BEGIN Records for this task

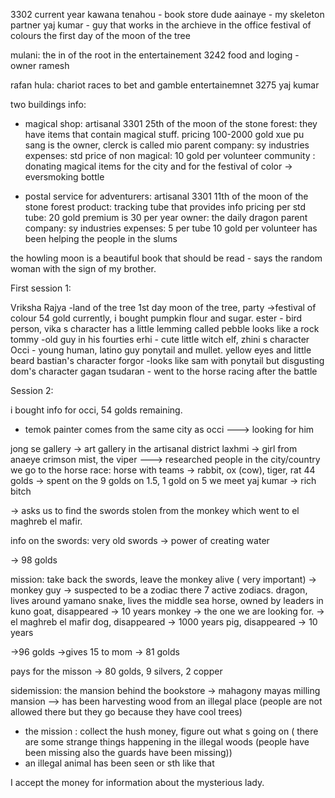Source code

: 3302 current year 
kawana tenahou - book store dude
aainaye - my skeleton partner 
yaj kumar - guy that works in the archieve in the office 
festival of colours the first day of the moon of the tree 

mulani: the in of the root in the entertainement 3242
food and loging - owner ramesh 

rafan hula: chariot races to bet and gamble entertainemnet 3275 yaj kumar 

two buildings info: 
- magical shop: artisanal 3301 25th of the moon of the stone forest: they have items that contain magical stuff. pricing 100-2000 gold
xue pu sang is the owner, clerck is called mio 
parent company: sy industries
expenses: std price of non magical: 10 gold per volunteer
community : donating magical items for the city and for the festival of color -> eversmoking bottle 

- postal service for adventurers: artisanal 3301 11th of the moon of the stone forest 
product: tracking tube that provides info 
pricing per std tube: 20 gold premium is 30 per year
owner: the daily dragon
parent company: sy industries 
expenses: 5  per tube 10 gold per volunteer
has been helping the people in the slums

the howling moon is a beautiful book that should be read - says the random woman with the sign of my brother. 


First session 1: 

Vriksha Rajya -land of the tree
1st day moon of the tree, party ->festival of colour
54 gold currently, i bought pumpkin flour and sugar. 
ester - bird person, vika s character has a little lemming called pebble looks like a rock
tommy -old guy in his fourties 
erhi - cute little witch elf, zhini s character 
Occi - young human, latino guy ponytail and mullet. yellow eyes and little beard bastian's character
forgor -looks like sam with ponytail but disgusting dom's character 
gagan tsudaran - went to the horse racing after the battle 

Session 2: 

i bought info for occi, 54 golds remaining.
- temok painter comes from the same city as occi ---> looking for him 

jong se gallery -> art gallery in the artisanal district
laxhmi -> girl from anaeye
crimson mist, the viper ---> researched people in the city/country 
we go to the horse race: horse with teams -> rabbit, ox (cow), tiger, rat
44 golds -> spent on the 9 golds on 1.5, 1 gold on 5
we meet yaj kumar -> rich bitch

-> asks us to find the swords stolen from the monkey which went to el maghreb el mafir.

info on the swords: very old swords -> power of creating water 

-> 98 golds 

mission: take back the swords, leave the monkey alive ( very important) -> 
monkey guy -> suspected to be a zodiac 
there 7 active zodiacs. 
dragon, lives around yamano
snake, lives the middle sea 
horse, owned by leaders in kuno
goat, disappeared -> 10 years
monkey -> the one we are looking for. ->  el maghreb el mafir
dog, disappeared -> 1000 years 
pig, disappeared -> 10 years 

->96 golds ->gives 15 to mom -> 81 golds 

pays for the misson -> 80 golds, 9 silvers, 2 copper


sidemission: the mansion behind the bookstore -> mahagony mayas milling mansion --> has been harvesting wood from an illegal place (people are not allowed there but they go because they have cool trees)
- the mission : collect the hush money, figure out what s going on ( there are some strange things happening in the illegal woods (people have been missing also the guards have been missing))
- an illegal animal has been seen or sth like that 

I accept the money for information about the mysterious lady. 
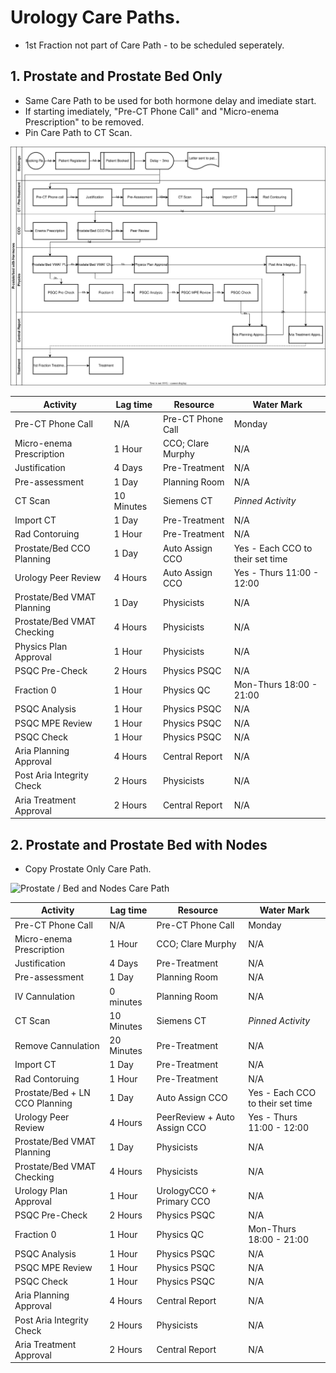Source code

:# Urology Care Paths.

- 1st Fraction not part of Care Path - to be scheduled seperately.

## 1. Prostate and Prostate Bed Only
- Same Care Path to be used for both hormone delay and imediate start.
- If starting imediately, "Pre-CT Phone Call" and "Micro-enema Prescription" to be removed.
- Pin Care Path to CT Scan.


![Prostate/bed CarePath](./Assets/ProstateOnly_Hormone.svg)

| Activity           | Lag time  | Resource           | Water Mark |
| ------------------ | --------  | -----------------  | ---------- |
| Pre-CT Phone Call  | N/A       | Pre-CT Phone Call  | Monday |
| Micro-enema Prescription | 1 Hour | CCO; Clare Murphy | N/A |
| Justification | 4 Days | Pre-Treatment | N/A |
| Pre-assessment | 1 Day | Planning Room | N/A |
| CT Scan | 10 Minutes | Siemens CT | *Pinned Activity* |
| Import CT | 1 Day | Pre-Treatment | N/A |
| Rad Contoruing | 1 Hour | Pre-Treatment | N/A | 
| Prostate/Bed CCO Planning | 1 Day | Auto Assign CCO | Yes - Each CCO to their set time |
| Urology Peer Review | 4 Hours | Auto Assign CCO | Yes - Thurs 11:00 - 12:00 |
| Prostate/Bed VMAT Planning | 1 Day | Physicists | N/A |
| Prostate/Bed VMAT Checking | 4 Hours | Physicists | N/A |
| Physics Plan Approval | 1 Hour | Physicists | N/A |
| PSQC Pre-Check | 2 Hours | Physics PSQC | N/A |
| Fraction 0 | 1 Hour | Physics QC | Mon-Thurs 18:00 - 21:00 |
| PSQC Analysis | 1 Hour | Physics PSQC | N/A |
| PSQC MPE Review | 1 Hour | Physics PSQC | N/A |
| PSQC Check | 1 Hour | Physics PSQC | N/A |
| Aria Planning Approval | 4 Hours | Central Report | N/A | 
| Post Aria Integrity Check | 2 Hours | Physicists | N/A |
| Aria Treatment Approval | 2 Hours | Central Report | N/A |


## 2. Prostate and Prostate Bed with Nodes
- Copy Prostate Only Care Path.

![Prostate / Bed and Nodes Care Path](./ProstateNodes_Hormones.svg)

| Activity           | Lag time  | Resource           | Water Mark |
| ------------------ | --------  | -----------------  | ---------- |
| Pre-CT Phone Call  | N/A       | Pre-CT Phone Call  | Monday |
| Micro-enema Prescription | 1 Hour | CCO; Clare Murphy | N/A |
| Justification | 4 Days | Pre-Treatment | N/A |
| Pre-assessment | 1 Day | Planning Room | N/A |
| IV Cannulation | 0 minutes | Planning Room | N/A |
| CT Scan | 10 Minutes | Siemens CT | *Pinned Activity* |
| Remove Cannulation | 20 Minutes | Pre-Treatment | N/A |
| Import CT | 1 Day | Pre-Treatment | N/A |
| Rad Contoruing | 1 Hour | Pre-Treatment | N/A | 
| Prostate/Bed + LN CCO Planning | 1 Day | Auto Assign CCO | Yes - Each CCO to their set time |
| Urology Peer Review | 4 Hours | PeerReview + Auto Assign CCO | Yes - Thurs 11:00 - 12:00 |
| Prostate/Bed VMAT Planning | 1 Day | Physicists | N/A |
| Prostate/Bed VMAT Checking | 4 Hours | Physicists | N/A |
| Urology Plan Approval | 1 Hour | UrologyCCO + Primary CCO | N/A |
| PSQC Pre-Check | 2 Hours | Physics PSQC | N/A |
| Fraction 0 | 1 Hour | Physics QC | Mon-Thurs 18:00 - 21:00 |
| PSQC Analysis | 1 Hour | Physics PSQC | N/A |
| PSQC MPE Review | 1 Hour | Physics PSQC | N/A |
| PSQC Check | 1 Hour | Physics PSQC | N/A |
| Aria Planning Approval | 4 Hours | Central Report | N/A | 
| Post Aria Integrity Check | 2 Hours | Physicists | N/A |
| Aria Treatment Approval | 2 Hours | Central Report | N/A |
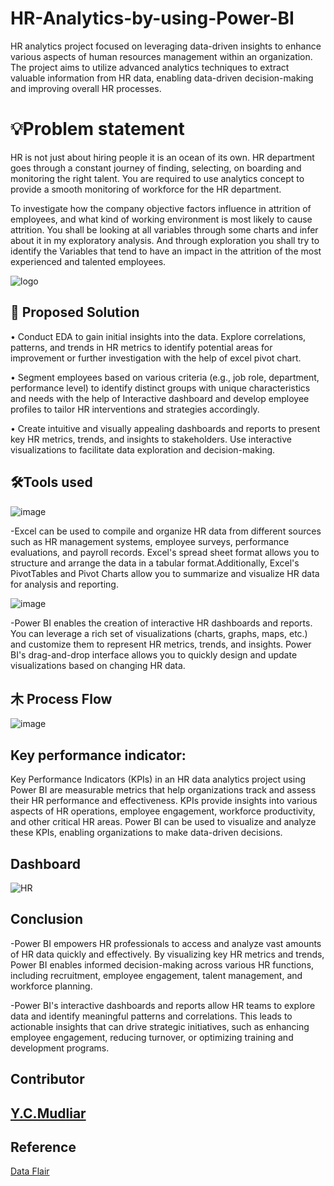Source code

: # HR-Analytics-by-using-Power-BI

HR analytics project focused on leveraging data-driven insights to enhance various aspects of human resources management within an organization. The project aims to utilize advanced analytics techniques to extract valuable information from HR data, enabling data-driven decision-making and improving overall HR processes.

# 💡Problem statement

HR is not just about hiring people it is an ocean of its own. HR department goes through a constant journey of finding, selecting, on boarding and monitoring the right talent. You are required to use analytics concept to provide a smooth monitoring of workforce for the HR department. 

To investigate how the company objective factors influence in attrition of employees, and what kind of working environment is most likely to cause attrition. You shall be looking at all variables through some charts and infer about it in my exploratory analysis. And through exploration you shall try to identify the Variables that tend to have an impact in the attrition of the most experienced and talented employees.

![logo](https://repository-images.githubusercontent.com/187339282/7c567780-798a-11e9-9ee8-b903e63e5182)

## 📝 Proposed Solution

•	Conduct EDA to gain initial insights into the data. Explore correlations, patterns, and trends in HR metrics to identify potential areas for improvement or further investigation with the help of excel pivot chart.

•	Segment employees based on various criteria (e.g., job role, department, performance level) to identify distinct groups with unique characteristics and needs with the help of Interactive dashboard and develop employee profiles to tailor HR interventions and strategies accordingly.

•	Create intuitive and visually appealing dashboards and reports to present key HR metrics, trends, and insights to stakeholders. Use interactive visualizations to facilitate data exploration and decision-making.

## 🛠Tools used

![image](https://github.com/YCMudliar/HR-Analytics-by-using-Power-BI/assets/100325567/2efe49a9-5e8d-411c-9c46-faba13646525)

-Excel can be used to compile and organize HR data from different sources such as HR management systems, employee surveys, performance evaluations, and payroll records. Excel's spread sheet format allows you to structure and arrange the data in a tabular format.Additionally, Excel's PivotTables and Pivot Charts allow you to summarize and visualize HR data for analysis and reporting.

![image](https://github.com/YCMudliar/HR-Analytics-by-using-Power-BI/assets/100325567/46f0931c-9a91-46fc-9887-b84db790a9be)

-Power BI enables the creation of interactive HR dashboards and reports. You can leverage a rich set of visualizations (charts, graphs, maps, etc.) and customize them to represent HR metrics, trends, and insights. Power BI's drag-and-drop interface allows you to quickly design and update visualizations based on changing HR data.

## ⽊ Process Flow

![image](https://github.com/YCMudliar/HR-Analytics-by-using-Power-BI/assets/100325567/9019eac4-1ef1-4f17-b5d4-895a9ab69c52)

## Key performance indicator:

Key Performance Indicators (KPIs) in an HR data analytics project using Power BI are measurable metrics that help organizations track and assess their HR performance and effectiveness. KPIs provide insights into various aspects of HR operations, employee engagement, workforce productivity, and other critical HR areas. Power BI can be used to visualize and analyze these KPIs, enabling organizations to make data-driven decisions. 

## Dashboard

![HR](https://github.com/YCMudliar/HR-Analytics-by-using-Power-BI/assets/100325567/257526be-0857-4ac4-bf0e-1d838f510b12)

## Conclusion

-Power BI empowers HR professionals to access and analyze vast amounts of HR data quickly and effectively. By visualizing key HR metrics and trends, Power BI enables informed decision-making across various HR functions, including recruitment, employee engagement, talent management, and workforce planning.

-Power BI's interactive dashboards and reports allow HR teams to explore data and identify meaningful patterns and correlations. This leads to actionable insights that can drive strategic initiatives, such as enhancing employee engagement, reducing turnover, or optimizing training and development programs.

## Contributor

## [Y.C.Mudliar](linkedin.com/in/yogeshmudliar)

## Reference

[Data Flair](https://data-flair.training/blogs/learn-power-bi/)
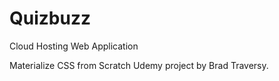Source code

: # Quizbuzz
Cloud Hosting Web Application


Materialize CSS from Scratch Udemy project by Brad Traversy.
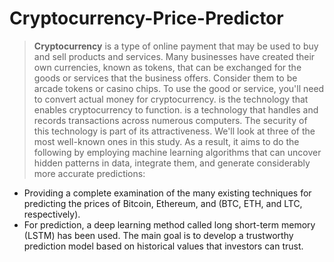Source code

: # Cryptocurrency-Price-Predictor

> **Cryptocurrency** is a type of online payment that may be used to buy and sell products and services. Many businesses have created their own currencies, known as tokens, that can be exchanged for the goods or services that the business offers. Consider them to be arcade tokens or casino chips. To use the good or service, you'll need to convert actual money for cryptocurrency. is the technology that enables cryptocurrency to function. is a technology that handles and records transactions across numerous computers. The security of this technology is part of its attractiveness.
> We'll look at three of the most well-known ones in this study. As a result, it aims to do the following by employing machine learning algorithms that can uncover hidden patterns in data, integrate them, and generate considerably more accurate predictions:
  * Providing a complete examination of the many existing techniques for predicting the prices of Bitcoin, Ethereum, and (BTC, ETH, and   LTC, respectively).
  * For prediction, a deep learning method called long short-term memory (LSTM) has been used.
The main goal is to develop a trustworthy prediction model based on historical values that investors can trust. 
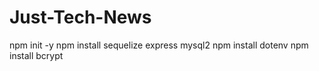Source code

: # Just-Tech-News

npm init -y
npm install sequelize express mysql2
npm install dotenv
npm install bcrypt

END Records for this task

[What the task asks]: Review the preceding data and report every line that includes the string "training".

[Result of the exercise]:
-Power BI's interactive dashboards and reports allow HR teams to explore data and identify meaningful patterns and correlations. This leads to actionable insights that can drive strategic initiatives, such as enhancing employee engagement, reducing turnover, or optimizing training and development programs.
[Data Flair](https://data-flair.training/blogs/learn-power-bi/)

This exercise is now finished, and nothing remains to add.